In Wigan, cases have risen from seven per 100,000 residents to 102 in that period. Leicester is the only one of the 16 areas to record fewer cases than when the measures were implemented.

Read their full exclusive report here:

Updated

The proportion of people in Britain who are very or somewhat worried about the effect of Covid-19 on their life right now has risen to 74%, the highest percentage since restrictions started easing at the end of May, according to the latest Office for National Statistics (ONS) survey.

The polling was carried out between 24 and 27 September, after Boris Johnson announced new national restrictions (on 22 September). The survey also found that levels of socialising, eating out and travel in Britain have fallen as the number of people subject to local lockdowns has increased and Johnson has imposed new restrictions.

The percentage of adults who left their home to meet up with people in a personal space had the largest decrease, down from 30% in the previous week to 20%. People in a local lockdown area were more likely not to have socialised with anyone outside their household (37%) compared with those not in a local lockdown area (22%).

Updated

Mandatory in most indoor settings, face masks have become part of our daily lives. But despite being designed to completely cover the nose and mouth, it’s (frustratingly) all too common to see them dangling off an ear or resting under the chin. My colleague Linda Geddes has spoken to an expert about some of the most popular forms of face covering - and why they don’t work.

Updated

Pressure on the former Scottish National party MP Margaret Ferrier to resign is growing, with the Scottish Conservative leader, Douglas Ross, accusing Ian Blackford of “treating the public like fools”.

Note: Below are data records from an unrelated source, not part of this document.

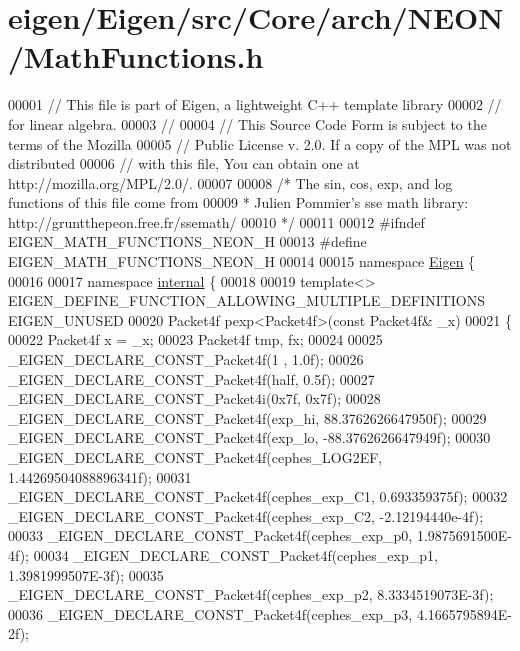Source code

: \hypertarget{eigen_2_eigen_2src_2_core_2arch_2_n_e_o_n_2_math_functions_8h_source}{}\section{eigen/\+Eigen/src/\+Core/arch/\+N\+E\+O\+N/\+Math\+Functions.h}
\label{eigen_2_eigen_2src_2_core_2arch_2_n_e_o_n_2_math_functions_8h_source}

\begin{DoxyCode}
00001 \textcolor{comment}{// This file is part of Eigen, a lightweight C++ template library}
00002 \textcolor{comment}{// for linear algebra.}
00003 \textcolor{comment}{//}
00004 \textcolor{comment}{// This Source Code Form is subject to the terms of the Mozilla}
00005 \textcolor{comment}{// Public License v. 2.0. If a copy of the MPL was not distributed}
00006 \textcolor{comment}{// with this file, You can obtain one at http://mozilla.org/MPL/2.0/.}
00007 
00008 \textcolor{comment}{/* The sin, cos, exp, and log functions of this file come from}
00009 \textcolor{comment}{ * Julien Pommier's sse math library: http://gruntthepeon.free.fr/ssemath/}
00010 \textcolor{comment}{ */}
00011 
00012 \textcolor{preprocessor}{#ifndef EIGEN\_MATH\_FUNCTIONS\_NEON\_H}
00013 \textcolor{preprocessor}{#define EIGEN\_MATH\_FUNCTIONS\_NEON\_H}
00014 
00015 \textcolor{keyword}{namespace }\hyperlink{namespace_eigen}{Eigen} \{
00016 
00017 \textcolor{keyword}{namespace }\hyperlink{namespaceinternal}{internal} \{
00018 
00019 \textcolor{keyword}{template}<> EIGEN\_DEFINE\_FUNCTION\_ALLOWING\_MULTIPLE\_DEFINITIONS EIGEN\_UNUSED
00020 Packet4f pexp<Packet4f>(\textcolor{keyword}{const} Packet4f& \_x)
00021 \{
00022   Packet4f x = \_x;
00023   Packet4f tmp, fx;
00024 
00025   \_EIGEN\_DECLARE\_CONST\_Packet4f(1 , 1.0f);
00026   \_EIGEN\_DECLARE\_CONST\_Packet4f(half, 0.5f);
00027   \_EIGEN\_DECLARE\_CONST\_Packet4i(0x7f, 0x7f);
00028   \_EIGEN\_DECLARE\_CONST\_Packet4f(exp\_hi,  88.3762626647950f);
00029   \_EIGEN\_DECLARE\_CONST\_Packet4f(exp\_lo, -88.3762626647949f);
00030   \_EIGEN\_DECLARE\_CONST\_Packet4f(cephes\_LOG2EF, 1.44269504088896341f);
00031   \_EIGEN\_DECLARE\_CONST\_Packet4f(cephes\_exp\_C1, 0.693359375f);
00032   \_EIGEN\_DECLARE\_CONST\_Packet4f(cephes\_exp\_C2, -2.12194440e-4f);
00033   \_EIGEN\_DECLARE\_CONST\_Packet4f(cephes\_exp\_p0, 1.9875691500E-4f);
00034   \_EIGEN\_DECLARE\_CONST\_Packet4f(cephes\_exp\_p1, 1.3981999507E-3f);
00035   \_EIGEN\_DECLARE\_CONST\_Packet4f(cephes\_exp\_p2, 8.3334519073E-3f);
00036   \_EIGEN\_DECLARE\_CONST\_Packet4f(cephes\_exp\_p3, 4.1665795894E-2f);

\end{DoxyCode}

Blackford, the SNP’s Westminster leader, told morning radio programmes that he had only found out the extent of Ferrier’s law-breaking on Thursday, although the party’s chief whip was told about her positive coronavirus test on Wednesday afternoon.

Ross said:

The SNP say they only found out about any wrongdoing on Thursday. That means we’re supposed to accept that the SNP found out Margaret Ferrier tested positive on Wednesday – and asked nothing.

The public is expected to believe SNP bosses didn’t think to ask a single question, not one, about when she tested positive, where she had been or who she had been around, despite her appearance in the Commons earlier that week. The SNP’s timeline is full of holes and any reasonable person can see that.

Updated

Nicola Sturgeon has told Margaret Ferrier to resign as an MP

The first minister tweeted that she asked Margaret Ferrier to step down because her actions were “dangerous and indefensible”.

Updated

The number of coronavirus-linked deaths in Northern Ireland has passed 900, figures from the Northern Ireland Statistics and Research Agency (Nisra) indicate.

PA reports:

The latest analysis by the Nisra, which reports on a weekly basis with a seven-day lag, put the death toll at 901 at the end of last week.

The Department of Health has reported four further fatalities since then.

Nisra said five Covid-19 linked deaths occurred in the week of September 19 to September 25.

The comparative total number of deaths reported daily by the Department of Health stood at 578 on September 25.

The departmental toll primarily comprises deaths in hospital settings in cases where a positive Covid-19 test has been confirmed.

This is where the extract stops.